Weathering the challenges of a truly wonderful sport
I am dedicating this week's column to all those hearty souls who are always willing to brave the elements.
These are the people who are so obsessed with making every minute in the outdoors count. It's the love of the outdoors that drives so many of us to fish the lakes until they no longer can be navigated with a trusty outboard. It's that passion that keeps us in a duck blind or tree stand even when the feeling in our fingers and toes has left us.
I am frequently reminded of the week I spent on God's Lake in Manitoba when the season barely opened and the weather refused to be kind to Mike Seeling and me.
We suspected the pike fishing would be a tad slow, but we knew the walleye action would probably be tremendous. We didn't, however, count on 4 inches of wet snow accumulating in our boat. Can you imagine the weight of 4 inches of wet snow piled up from stern to bow? And we charged ahead to some great walleye fishing, despite a watercraft ready to be swamped.
The weather also was nearly our undoing on Bangs Lake about 20 years ago.
My pal Roger and I were catching largemouth in a grand way when low-hanging, black clouds appeared over our heads. We kept casting. Suddenly massive lightning bolts shot out of the sky, and as we foolishly continued making casts the mono line shot straight up in the air from the static electricity. We dropped the rods and dove for the bottom of the aluminum boat. And then an incredible monsoon came down on us with the addition of marble-sized hail.
A similar happening occurred in Delray Beach, Fla. Roger and I were fishing Lake Ida when a hurricane-like thunderstorm engulfed us, filling the boat with water.
While a trip to the Quetico Provincial Park north of Ely, Minn., provided fantastic smallmouth fishing and great camping, there was no early warning of an approaching storm. So there we sat in the canoe working a shoreline when a flight of birds screamed by, apparently heading for shelter.
Not bright enough to recognize the warning signs, once again we got caught in a massive storm. The canoe filled like a bathtub and almost sank. We inched our way to shore to sit under the canoe, hoping it wouldn't be an all-night affair.
Another time, Gordy and I were heading to my ramshackle cabin on Minnesota's Gunflint Trail. The forecast called for a dusting of snow, but as fate would have it the dusting turned into a blizzard.

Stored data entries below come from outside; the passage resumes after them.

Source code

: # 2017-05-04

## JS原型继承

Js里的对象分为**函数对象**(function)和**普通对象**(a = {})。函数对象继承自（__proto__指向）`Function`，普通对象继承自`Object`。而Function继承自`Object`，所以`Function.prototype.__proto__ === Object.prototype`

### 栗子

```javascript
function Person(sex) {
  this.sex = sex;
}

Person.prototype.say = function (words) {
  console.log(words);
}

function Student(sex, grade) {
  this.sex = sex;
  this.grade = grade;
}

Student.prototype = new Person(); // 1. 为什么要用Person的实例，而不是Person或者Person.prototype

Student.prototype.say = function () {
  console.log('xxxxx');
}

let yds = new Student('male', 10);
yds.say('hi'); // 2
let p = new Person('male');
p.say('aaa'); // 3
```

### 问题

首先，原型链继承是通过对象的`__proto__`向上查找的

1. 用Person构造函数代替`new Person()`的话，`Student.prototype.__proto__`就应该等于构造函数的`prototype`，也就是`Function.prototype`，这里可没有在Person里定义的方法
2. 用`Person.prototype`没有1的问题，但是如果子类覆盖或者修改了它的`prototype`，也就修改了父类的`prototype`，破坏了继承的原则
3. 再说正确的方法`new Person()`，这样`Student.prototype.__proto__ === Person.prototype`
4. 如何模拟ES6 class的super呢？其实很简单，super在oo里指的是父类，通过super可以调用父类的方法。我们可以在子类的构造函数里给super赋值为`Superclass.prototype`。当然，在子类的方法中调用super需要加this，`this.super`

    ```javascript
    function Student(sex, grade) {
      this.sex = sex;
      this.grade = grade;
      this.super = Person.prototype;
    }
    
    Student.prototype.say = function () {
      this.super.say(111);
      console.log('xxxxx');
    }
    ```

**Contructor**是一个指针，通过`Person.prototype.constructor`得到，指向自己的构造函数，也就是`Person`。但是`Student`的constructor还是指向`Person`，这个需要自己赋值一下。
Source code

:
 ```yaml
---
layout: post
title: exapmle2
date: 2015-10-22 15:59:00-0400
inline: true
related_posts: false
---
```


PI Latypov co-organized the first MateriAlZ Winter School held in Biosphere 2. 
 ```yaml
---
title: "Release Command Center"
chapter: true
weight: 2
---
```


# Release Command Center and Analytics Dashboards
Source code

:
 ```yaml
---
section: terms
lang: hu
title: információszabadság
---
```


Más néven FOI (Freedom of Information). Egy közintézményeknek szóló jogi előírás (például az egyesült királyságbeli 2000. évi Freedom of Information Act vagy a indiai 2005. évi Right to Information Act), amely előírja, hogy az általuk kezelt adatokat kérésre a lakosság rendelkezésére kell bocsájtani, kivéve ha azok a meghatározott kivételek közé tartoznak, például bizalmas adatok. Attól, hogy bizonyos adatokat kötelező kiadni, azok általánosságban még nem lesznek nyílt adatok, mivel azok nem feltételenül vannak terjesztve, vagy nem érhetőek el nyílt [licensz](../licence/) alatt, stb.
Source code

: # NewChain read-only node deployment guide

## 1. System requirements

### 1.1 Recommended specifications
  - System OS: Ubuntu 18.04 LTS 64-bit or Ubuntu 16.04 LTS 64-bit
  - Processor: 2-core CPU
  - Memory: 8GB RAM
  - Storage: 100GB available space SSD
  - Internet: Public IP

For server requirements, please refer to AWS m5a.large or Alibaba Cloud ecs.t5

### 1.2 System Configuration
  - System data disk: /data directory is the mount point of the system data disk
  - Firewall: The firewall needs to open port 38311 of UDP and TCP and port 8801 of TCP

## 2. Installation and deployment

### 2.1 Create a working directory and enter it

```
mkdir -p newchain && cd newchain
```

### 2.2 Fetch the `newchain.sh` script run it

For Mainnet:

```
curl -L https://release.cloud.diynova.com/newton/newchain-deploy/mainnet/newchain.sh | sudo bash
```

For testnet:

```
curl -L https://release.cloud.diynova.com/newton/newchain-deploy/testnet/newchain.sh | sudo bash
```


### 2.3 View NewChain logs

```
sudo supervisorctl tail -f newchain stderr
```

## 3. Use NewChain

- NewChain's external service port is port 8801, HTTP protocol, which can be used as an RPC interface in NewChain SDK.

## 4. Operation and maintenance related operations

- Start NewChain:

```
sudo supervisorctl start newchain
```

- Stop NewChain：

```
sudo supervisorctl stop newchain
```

For those of you who don't know, the Gunflint Trail is miles and miles of winding roads going west out of Grand Marais, Minn. Visibility was down to less than 10 feet. Gordy suddenly yelled for me to watch out and stop the car. We could barely see out the front windshield. Gordy tried reaching into the back seat for his rifle because two bull moose stood in the road, blocking us from continuing.

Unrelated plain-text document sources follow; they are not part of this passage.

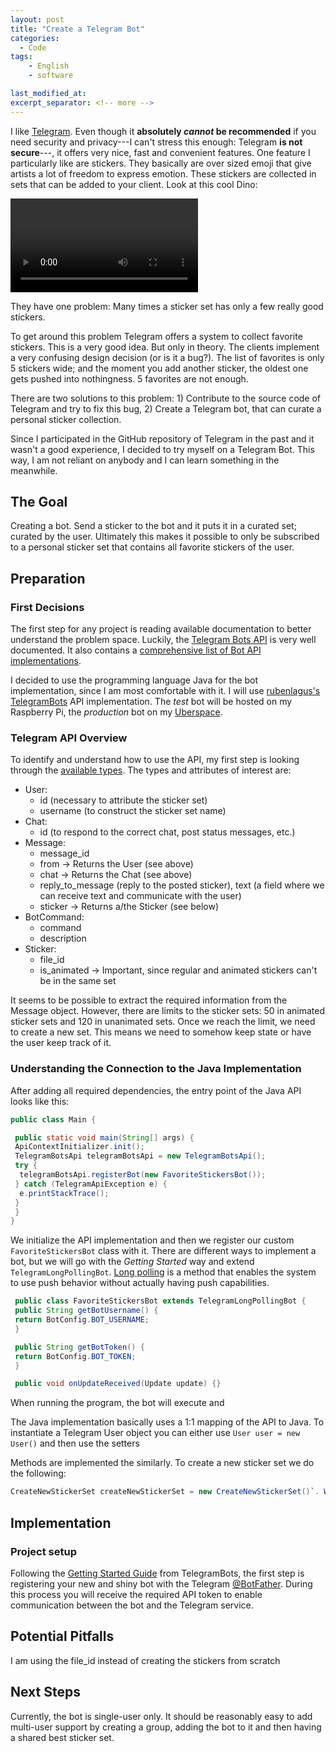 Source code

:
 ```yaml
---
layout: post
title: "Create a Telegram Bot"
categories:
  - Code
tags:
    - English
    - software

last_modified_at:
excerpt_separator: <!-- more -->
---
```


I like [Telegram](https://telegram.org). Even though it **absolutely _cannot_ be recommended** if you need security and privacy---I can't stress this enough: Telegram **is not secure**---, it offers very nice, fast and convenient features. One feature I particularly like are stickers. They basically are over sized emoji that give artists a lot of freedom to express emotion. These stickers are collected in sets that can be added to your client. Look at this cool Dino:

<video controls>
 <source src="/img/20200827-dino.mp4" type="video/mp4">
</video>

They have one problem: Many times a sticker set has only a few really good stickers.

To get around this problem Telegram offers a system to collect favorite stickers. This is a very good idea. But only in theory. The clients implement a very confusing design decision (or is it a bug?). The list of favorites is only 5 stickers wide; and the moment you add another sticker, the oldest one gets pushed into nothingness. 5 favorites are not enough.

There are two solutions to this problem: 1) Contribute to the source code of Telegram and try to fix this bug, 2) Create a Telegram bot, that can curate a personal sticker collection.

Since I participated in the GitHub repository of Telegram in the past and it wasn't a good experience, I decided to try myself on a Telegram Bot. This way, I am not reliant on anybody and I can learn something in the meanwhile.

<!-- more -->

## The Goal

Creating a bot. Send a sticker to the bot and it puts it in a curated set; curated by the user. Ultimately this makes it possible to only be subscribed to a personal sticker set that contains all favorite stickers of the user.

## Preparation

### First Decisions

The first step for any project is reading available documentation to better understand the problem space. Luckily, the [Telegram Bots API](https://core.telegram.org/bots/api) is very well documented. It also contains a [comprehensive list of Bot API implementations](https://core.telegram.org/bots/samples).

I decided to use the programming language Java for the bot implementation, since I am most comfortable with it. I will use [rubenlagus's TelegramBots](https://github.com/rubenlagus/TelegramBots) API implementation. The *test* bot will be hosted on my Raspberry Pi, the *production* bot on my [Uberspace](https://uberspace.de).

### Telegram API Overview

To identify and understand how to use the API, my first step is looking through the [available types](https://core.telegram.org/bots/api#available-types). The types and attributes of interest are:

- User:
    - id (necessary to attribute the sticker set)
    - username (to construct the sticker set name)
- Chat:
    - id (to respond to the correct chat, post status messages, etc.)
- Message:
    - message_id
    - from -> Returns the User (see above)
    - chat -> Returns the Chat (see above)
    - reply_to_message (reply to the posted sticker), text (a field where we can receive text and communicate with the user)
    - sticker -> Returns a/the Sticker (see below)
- BotCommand:
    - command
    - description
- Sticker:
    - file_id
    - is_animated -> Important, since regular and animated stickers can't be in the same set

It seems to be possible to extract the required information from the Message object. However, there are limits to the sticker sets: 50 in animated sticker sets and 120 in unanimated sets. Once we reach the limit, we need to create a new set. This means we need to somehow keep state or have the user keep track of it.

### Understanding the Connection to the Java Implementation

After adding all required dependencies, the entry point of the Java API looks like this:

```java
public class Main {

 public static void main(String[] args) {
 ApiContextInitializer.init();
 TelegramBotsApi telegramBotsApi = new TelegramBotsApi();
 try {
  telegramBotsApi.registerBot(new FavoriteStickersBot());
 } catch (TelegramApiException e) {
  e.printStackTrace();
 }
 }
}
```

We initialize the API implementation and then we register our custom `FavoriteStickersBot` class with it. There are different ways to implement a bot, but we will go with the *Getting Started* way and extend `TelegramLongPollingBot`. [Long polling](https://en.wikipedia.org/wiki/Push_technology#Long_polling) is a method that enables the system to use push behavior without actually having push capabilities.

```java
 public class FavoriteStickersBot extends TelegramLongPollingBot {
 public String getBotUsername() {
 return BotConfig.BOT_USERNAME;
 }

 public String getBotToken() {
 return BotConfig.BOT_TOKEN;
 }

 public void onUpdateReceived(Update update) {}
```

When running the program, the bot will execute and

The Java implementation basically uses a 1:1 mapping of the API to Java. To instantiate a Telegram User object you can either use `User user = new User()` and then use the setters

Methods are implemented the similarly. To create a new sticker set we do the following:

```java
CreateNewStickerSet createNewStickerSet = new CreateNewStickerSet()`. We then
```

## Implementation

### Project setup

Following the [Getting Started Guide](https://github.com/rubenlagus/TelegramBots/wiki/Getting-Started) from TelegramBots, the first step is registering your new and shiny bot with the Telegram [@BotFather](https://telegram.me/BotFather). During this process you will receive the required API token to enable communication between the bot and the Telegram service.

## Potential Pitfalls

I am using the file_id instead of creating the stickers from scratch

## Next Steps

Currently, the bot is single-user only. It should be reasonably easy to add multi-user support by creating a group, adding the bot to it and then having a shared best sticker set.
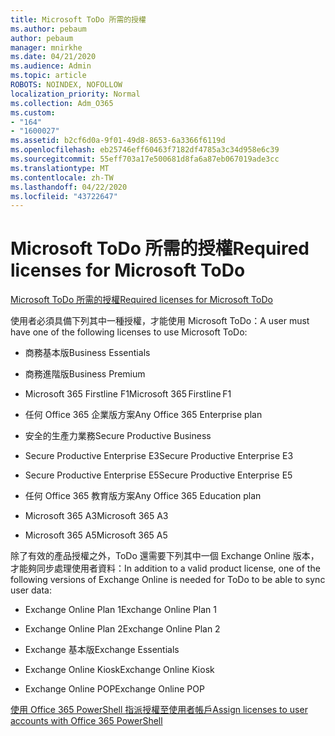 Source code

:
 ```yaml
---
title: Microsoft ToDo 所需的授權
ms.author: pebaum
author: pebaum
manager: mnirkhe
ms.date: 04/21/2020
ms.audience: Admin
ms.topic: article
ROBOTS: NOINDEX, NOFOLLOW
localization_priority: Normal
ms.collection: Adm_O365
ms.custom:
- "164"
- "1600027"
ms.assetid: b2cf6d0a-9f01-49d8-8653-6a3366f6119d
ms.openlocfilehash: eb25746eff60463f7182df4785a3c34d958e6c39
ms.sourcegitcommit: 55eff703a17e500681d8fa6a87eb067019ade3cc
ms.translationtype: MT
ms.contentlocale: zh-TW
ms.lasthandoff: 04/22/2020
ms.locfileid: "43722647"
---
```

# <a name="required-licenses-for-microsoft-todo"></a><span data-ttu-id="491f7-102">Microsoft ToDo 所需的授權</span><span class="sxs-lookup"><span data-stu-id="491f7-102">Required licenses for Microsoft ToDo</span></span>

[<span data-ttu-id="491f7-103">Microsoft ToDo 所需的授權</span><span class="sxs-lookup"><span data-stu-id="491f7-103">Required licenses for Microsoft ToDo</span></span>](https://support.office.com/article/381e9d1b-c500-49b5-973e-890fd86528d7.aspx)
  
<span data-ttu-id="491f7-104">使用者必須具備下列其中一種授權，才能使用 Microsoft ToDo：</span><span class="sxs-lookup"><span data-stu-id="491f7-104">A user must have one of the following licenses to use Microsoft ToDo:</span></span>
  
- <span data-ttu-id="491f7-105">商務基本版</span><span class="sxs-lookup"><span data-stu-id="491f7-105">Business Essentials</span></span>

- <span data-ttu-id="491f7-106">商務進階版</span><span class="sxs-lookup"><span data-stu-id="491f7-106">Business Premium</span></span>

- <span data-ttu-id="491f7-107">Microsoft 365 Firstline F1</span><span class="sxs-lookup"><span data-stu-id="491f7-107">Microsoft 365 Firstline F1</span></span>

- <span data-ttu-id="491f7-108">任何 Office 365 企業版方案</span><span class="sxs-lookup"><span data-stu-id="491f7-108">Any Office 365 Enterprise plan</span></span>

- <span data-ttu-id="491f7-109">安全的生產力業務</span><span class="sxs-lookup"><span data-stu-id="491f7-109">Secure Productive Business</span></span>

- <span data-ttu-id="491f7-110">Secure Productive Enterprise E3</span><span class="sxs-lookup"><span data-stu-id="491f7-110">Secure Productive Enterprise E3</span></span>

- <span data-ttu-id="491f7-111">Secure Productive Enterprise E5</span><span class="sxs-lookup"><span data-stu-id="491f7-111">Secure Productive Enterprise E5</span></span>

- <span data-ttu-id="491f7-112">任何 Office 365 教育版方案</span><span class="sxs-lookup"><span data-stu-id="491f7-112">Any Office 365 Education plan</span></span>

- <span data-ttu-id="491f7-113">Microsoft 365 A3</span><span class="sxs-lookup"><span data-stu-id="491f7-113">Microsoft 365 A3</span></span>

- <span data-ttu-id="491f7-114">Microsoft 365 A5</span><span class="sxs-lookup"><span data-stu-id="491f7-114">Microsoft 365 A5</span></span>

<span data-ttu-id="491f7-115">除了有效的產品授權之外，ToDo 還需要下列其中一個 Exchange Online 版本，才能夠同步處理使用者資料：</span><span class="sxs-lookup"><span data-stu-id="491f7-115">In addition to a valid product license, one of the following versions of Exchange Online is needed for ToDo to be able to sync user data:</span></span>
  
- <span data-ttu-id="491f7-116">Exchange Online Plan 1</span><span class="sxs-lookup"><span data-stu-id="491f7-116">Exchange Online Plan 1</span></span>

- <span data-ttu-id="491f7-117">Exchange Online Plan 2</span><span class="sxs-lookup"><span data-stu-id="491f7-117">Exchange Online Plan 2</span></span>

- <span data-ttu-id="491f7-118">Exchange 基本版</span><span class="sxs-lookup"><span data-stu-id="491f7-118">Exchange Essentials</span></span>

- <span data-ttu-id="491f7-119">Exchange Online Kiosk</span><span class="sxs-lookup"><span data-stu-id="491f7-119">Exchange Online Kiosk</span></span>

- <span data-ttu-id="491f7-120">Exchange Online POP</span><span class="sxs-lookup"><span data-stu-id="491f7-120">Exchange Online POP</span></span>

[<span data-ttu-id="491f7-121">使用 Office 365 PowerShell 指派授權至使用者帳戶</span><span class="sxs-lookup"><span data-stu-id="491f7-121">Assign licenses to user accounts with Office 365 PowerShell</span></span>](https://docs.microsoft.com/office365/enterprise/powershell/assign-licenses-to-user-accounts-with-office-365-powershell )
   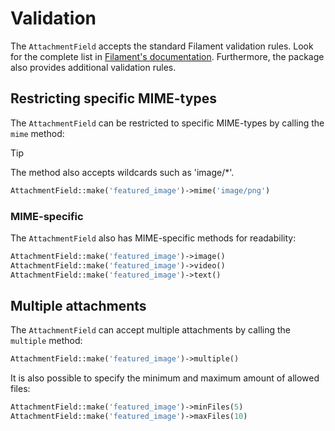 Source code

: # Validation

The `AttachmentField` accepts the standard Filament validation rules. Look for the complete list in [Filament's documentation](https://filamentphp.com/docs/3.x/forms/validation).
Furthermore, the package also provides additional validation rules.

## Restricting specific MIME-types

The `AttachmentField` can be restricted to specific MIME-types by calling the `mime` method:

> [!TIP]
> The method also accepts wildcards such as 'image/*'.

```php
AttachmentField::make('featured_image')->mime('image/png')
```

### MIME-specific

The `AttachmentField` also has MIME-specific methods for readability:

```php
AttachmentField::make('featured_image')->image()
AttachmentField::make('featured_image')->video()
AttachmentField::make('featured_image')->text()
```

## Multiple attachments

The `AttachmentField` can accept multiple attachments by calling the `multiple` method:

```php
AttachmentField::make('featured_image')->multiple()
```

It is also possible to specify the minimum and maximum amount of allowed files:

```php
AttachmentField::make('featured_image')->minFiles(5)
AttachmentField::make('featured_image')->maxFiles(10)
```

Horn blowing, engine racing and whistles failed to budge the heavily racked beasts. We wound up sitting in that spot for over an hour. With a good 6 inches of snow on the hood, Gordy then opened the door, fired a shot in to the air and managed to scatter the cantankerous animals into the woods. The car, however, was stuck in mud ruts. After an hour of digging and pushing we made it to the cabin.
Eagle Lake Ontario near Dryden is known for its great muskie fishing as well as unpredictable weather. A.J. Paul, his wife Peg, my wife and I experienced five different climate changes in one day.

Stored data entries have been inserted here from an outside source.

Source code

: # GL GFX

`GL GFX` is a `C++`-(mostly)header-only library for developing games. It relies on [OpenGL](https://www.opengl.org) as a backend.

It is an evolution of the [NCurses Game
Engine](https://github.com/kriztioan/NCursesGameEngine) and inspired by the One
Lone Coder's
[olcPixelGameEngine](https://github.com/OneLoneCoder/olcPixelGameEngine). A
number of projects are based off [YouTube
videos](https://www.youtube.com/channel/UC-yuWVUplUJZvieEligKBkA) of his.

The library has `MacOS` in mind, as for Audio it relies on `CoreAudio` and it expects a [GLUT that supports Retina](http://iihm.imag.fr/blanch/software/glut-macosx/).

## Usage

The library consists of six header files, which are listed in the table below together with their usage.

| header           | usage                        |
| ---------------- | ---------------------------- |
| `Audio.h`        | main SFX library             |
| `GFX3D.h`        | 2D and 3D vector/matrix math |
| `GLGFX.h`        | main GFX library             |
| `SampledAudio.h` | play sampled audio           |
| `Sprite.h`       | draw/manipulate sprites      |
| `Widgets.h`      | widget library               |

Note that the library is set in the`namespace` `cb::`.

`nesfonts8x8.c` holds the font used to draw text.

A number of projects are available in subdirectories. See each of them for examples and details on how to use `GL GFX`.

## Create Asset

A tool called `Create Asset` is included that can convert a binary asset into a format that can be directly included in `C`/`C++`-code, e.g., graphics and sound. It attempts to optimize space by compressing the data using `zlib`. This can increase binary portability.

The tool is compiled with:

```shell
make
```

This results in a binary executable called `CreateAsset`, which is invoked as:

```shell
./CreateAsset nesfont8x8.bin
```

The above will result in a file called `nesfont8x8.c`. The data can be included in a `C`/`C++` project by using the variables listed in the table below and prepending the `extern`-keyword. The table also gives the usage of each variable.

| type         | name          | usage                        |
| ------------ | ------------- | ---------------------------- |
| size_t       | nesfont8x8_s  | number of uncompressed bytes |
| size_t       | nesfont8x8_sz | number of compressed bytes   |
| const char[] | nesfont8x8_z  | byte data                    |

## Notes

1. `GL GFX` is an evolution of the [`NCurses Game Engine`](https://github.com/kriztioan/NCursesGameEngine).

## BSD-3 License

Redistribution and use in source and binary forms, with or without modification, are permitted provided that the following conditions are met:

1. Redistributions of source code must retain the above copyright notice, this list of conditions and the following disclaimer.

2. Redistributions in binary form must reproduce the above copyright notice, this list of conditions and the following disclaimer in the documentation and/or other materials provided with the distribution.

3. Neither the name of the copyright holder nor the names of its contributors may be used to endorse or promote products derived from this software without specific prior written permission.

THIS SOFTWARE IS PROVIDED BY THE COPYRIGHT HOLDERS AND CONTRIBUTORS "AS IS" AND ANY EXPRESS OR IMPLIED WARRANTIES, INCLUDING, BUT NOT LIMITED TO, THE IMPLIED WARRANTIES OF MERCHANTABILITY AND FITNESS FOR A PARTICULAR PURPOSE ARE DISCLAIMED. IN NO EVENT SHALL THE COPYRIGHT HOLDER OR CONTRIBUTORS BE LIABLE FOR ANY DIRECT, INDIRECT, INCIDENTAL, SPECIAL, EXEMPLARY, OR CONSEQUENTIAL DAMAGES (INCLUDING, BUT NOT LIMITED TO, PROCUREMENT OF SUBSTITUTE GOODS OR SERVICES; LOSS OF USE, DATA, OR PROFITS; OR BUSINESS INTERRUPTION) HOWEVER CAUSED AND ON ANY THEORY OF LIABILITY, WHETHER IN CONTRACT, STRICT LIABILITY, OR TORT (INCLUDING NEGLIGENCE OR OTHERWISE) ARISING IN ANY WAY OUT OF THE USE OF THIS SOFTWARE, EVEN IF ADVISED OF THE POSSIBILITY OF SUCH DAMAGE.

Our muskie excursion started out with a sunny sky and hardly any wind. An hour into the boat ride we felt the day's first rain drops, and then a heavy downpour. The rain then changed to sleet that severely hindered our vision.
And then it hailed. It was like a thousand snare drums being played at once as the hail stones landed on the bottom of the boats. Finally, the snow arrived. Not a flurry, mind you, but a typical Ontario blizzard. A.J. and I never heard the end of that debacle.
Is all this craziness worth it? It must be otherwise we would be sitting home learning how to knit.